For Those Intrested In Sustainability

I recommend this movie (30+min, a companion to a book of same name)

I haven't read the book, but the documentary was short, informative, and inspiring.

I am reminded by this that I am often placed in a sustainable, or more sustainable positions than others, simply because of my economic level and lifestyle choices.

I could lament the details of this or I could promote them further.

For example: I did not have a driver's license until I was 25 years old. I have since had vehicles for several years until this year. That's five years of driving.

What my experiences around this have taught me is that
A) You can LIVE without a vehicle.
B) It's harder! And it requires forethought and preparation ie. researching the weather, having proper equipment, investing in a proper bicycle.
C) It's healthier! I am more connected to my body. (And what a fiiiiine body that is! hehehehe).

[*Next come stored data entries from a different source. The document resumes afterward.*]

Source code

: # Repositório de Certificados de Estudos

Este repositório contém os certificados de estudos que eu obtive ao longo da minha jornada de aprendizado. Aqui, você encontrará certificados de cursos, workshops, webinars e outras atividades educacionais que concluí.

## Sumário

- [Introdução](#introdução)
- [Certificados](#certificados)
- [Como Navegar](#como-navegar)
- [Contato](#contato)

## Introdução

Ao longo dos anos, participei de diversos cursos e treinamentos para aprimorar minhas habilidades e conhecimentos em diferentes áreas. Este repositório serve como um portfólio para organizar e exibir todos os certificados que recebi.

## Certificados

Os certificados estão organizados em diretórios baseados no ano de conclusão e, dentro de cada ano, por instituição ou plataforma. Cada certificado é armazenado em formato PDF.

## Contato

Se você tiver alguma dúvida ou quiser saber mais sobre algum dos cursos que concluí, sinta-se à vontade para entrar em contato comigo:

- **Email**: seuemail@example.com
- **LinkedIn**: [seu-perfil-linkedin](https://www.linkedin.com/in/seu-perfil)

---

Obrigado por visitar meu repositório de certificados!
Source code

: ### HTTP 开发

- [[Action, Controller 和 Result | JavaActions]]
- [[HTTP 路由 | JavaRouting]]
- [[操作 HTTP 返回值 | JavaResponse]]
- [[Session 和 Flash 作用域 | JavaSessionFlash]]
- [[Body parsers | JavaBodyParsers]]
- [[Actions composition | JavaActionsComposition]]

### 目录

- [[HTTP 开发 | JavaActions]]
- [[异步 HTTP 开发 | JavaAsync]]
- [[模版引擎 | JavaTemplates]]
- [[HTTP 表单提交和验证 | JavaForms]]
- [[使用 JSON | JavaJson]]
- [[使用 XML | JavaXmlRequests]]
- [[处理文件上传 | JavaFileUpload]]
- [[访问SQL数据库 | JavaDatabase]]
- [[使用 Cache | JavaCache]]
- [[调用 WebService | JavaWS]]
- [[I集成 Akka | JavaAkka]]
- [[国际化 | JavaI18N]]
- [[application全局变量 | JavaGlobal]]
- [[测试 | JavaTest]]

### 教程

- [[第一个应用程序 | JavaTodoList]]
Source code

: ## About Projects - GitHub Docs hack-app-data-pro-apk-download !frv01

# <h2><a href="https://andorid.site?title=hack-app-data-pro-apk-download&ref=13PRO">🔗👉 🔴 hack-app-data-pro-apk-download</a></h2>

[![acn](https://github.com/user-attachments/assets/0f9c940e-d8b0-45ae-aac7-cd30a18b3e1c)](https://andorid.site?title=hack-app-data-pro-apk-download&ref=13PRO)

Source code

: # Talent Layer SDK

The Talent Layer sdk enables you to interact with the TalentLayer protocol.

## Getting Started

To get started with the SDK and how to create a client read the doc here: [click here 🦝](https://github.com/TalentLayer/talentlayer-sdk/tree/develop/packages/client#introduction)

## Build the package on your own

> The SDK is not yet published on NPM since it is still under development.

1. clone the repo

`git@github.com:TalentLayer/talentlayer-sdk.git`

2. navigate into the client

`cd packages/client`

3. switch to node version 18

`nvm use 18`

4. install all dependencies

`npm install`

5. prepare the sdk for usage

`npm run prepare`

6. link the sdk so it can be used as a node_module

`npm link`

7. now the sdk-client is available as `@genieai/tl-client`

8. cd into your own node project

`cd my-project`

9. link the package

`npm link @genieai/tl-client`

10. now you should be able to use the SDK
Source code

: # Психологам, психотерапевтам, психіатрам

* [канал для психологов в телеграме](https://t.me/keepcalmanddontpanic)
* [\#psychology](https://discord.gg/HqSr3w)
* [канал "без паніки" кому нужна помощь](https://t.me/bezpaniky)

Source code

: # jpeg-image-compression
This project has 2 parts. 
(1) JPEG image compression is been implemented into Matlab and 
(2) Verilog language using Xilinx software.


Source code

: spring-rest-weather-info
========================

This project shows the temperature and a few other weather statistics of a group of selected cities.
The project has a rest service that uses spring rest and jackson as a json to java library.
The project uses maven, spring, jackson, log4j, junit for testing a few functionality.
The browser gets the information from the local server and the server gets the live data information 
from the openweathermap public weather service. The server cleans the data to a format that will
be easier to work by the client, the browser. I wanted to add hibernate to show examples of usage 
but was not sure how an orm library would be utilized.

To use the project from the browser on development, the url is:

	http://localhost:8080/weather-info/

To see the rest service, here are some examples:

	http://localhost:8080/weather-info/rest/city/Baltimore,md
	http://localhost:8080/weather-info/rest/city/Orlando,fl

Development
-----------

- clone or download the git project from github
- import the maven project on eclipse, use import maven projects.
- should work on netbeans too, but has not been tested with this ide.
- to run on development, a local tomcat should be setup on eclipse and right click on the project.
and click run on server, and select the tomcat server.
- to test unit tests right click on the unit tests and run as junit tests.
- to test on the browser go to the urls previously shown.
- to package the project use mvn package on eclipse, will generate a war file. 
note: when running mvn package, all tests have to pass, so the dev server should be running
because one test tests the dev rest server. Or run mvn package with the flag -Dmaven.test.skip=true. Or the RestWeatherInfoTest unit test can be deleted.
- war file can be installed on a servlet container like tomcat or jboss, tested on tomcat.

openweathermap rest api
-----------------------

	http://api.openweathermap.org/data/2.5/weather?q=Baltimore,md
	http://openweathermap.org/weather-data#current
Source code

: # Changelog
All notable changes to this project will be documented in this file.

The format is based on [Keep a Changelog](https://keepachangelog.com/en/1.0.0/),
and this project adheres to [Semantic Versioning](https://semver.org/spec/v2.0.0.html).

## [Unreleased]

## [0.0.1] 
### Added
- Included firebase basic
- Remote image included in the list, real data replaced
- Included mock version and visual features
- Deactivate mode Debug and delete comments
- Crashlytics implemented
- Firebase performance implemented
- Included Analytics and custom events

I am moving to San Francisco and I hope this will make getting around easier, without a vehicle, but to be honest, getting around is doable now. And I'm not using my bicycle at all.

There a lot of programs in SF to tap into.
ex:
http://www.citycarshare.org/

In fact, all I have to do is be willing to step out a bit and I'll find a whole world available, I just have to be willing to be new and awkward at certain things.

This car-situation often is the foundation for a host of other sustainability choices as well.
I can only buy as many groceries as I can carry, so I often eat fresh vegetables, rather than a lot of boxed or frozen/canned foods.

And, while I'm at it, why not eat organic, fancy pants rich people veges? So, I do. Because I can.

I can't accumulate a lot of things, simply because I have to carry them home.

And you become much more conscious about your things. Simply because if I want to get rid of things I can't bag them up and take them somewhere. I have to organize help.

I am also a very proud, very self-reliant, solitary person. This lifestyle has kept me in contact with people, humble, and open. I don't mind helping others out but I don't want to ask for help. Screw that! But, in this way, I am letting people in, get to know me, and the only thing disturbing about it is my feeling that somehow I'm less than because of it.

I have no great summary-wrap up for this post so...
bye.

Group Home Stories

It's a reality far removed from the average experience, but to those that have lived it, it was home.

Institutionalized smells and cheap linoleum floors, the slickness of fear, the comfort of schedules, and the love of a few staff members that gave you the gift of giving a damn, this was all part of it.

I lived in Sacramento Children's Home for three years of my life. From the ages of twelve to fifteen. I have a thousand memories inside my heart, both dark ones and ones so dear and sweet to the taste it alone recalls Hattie's lemonade she would trade for chore work.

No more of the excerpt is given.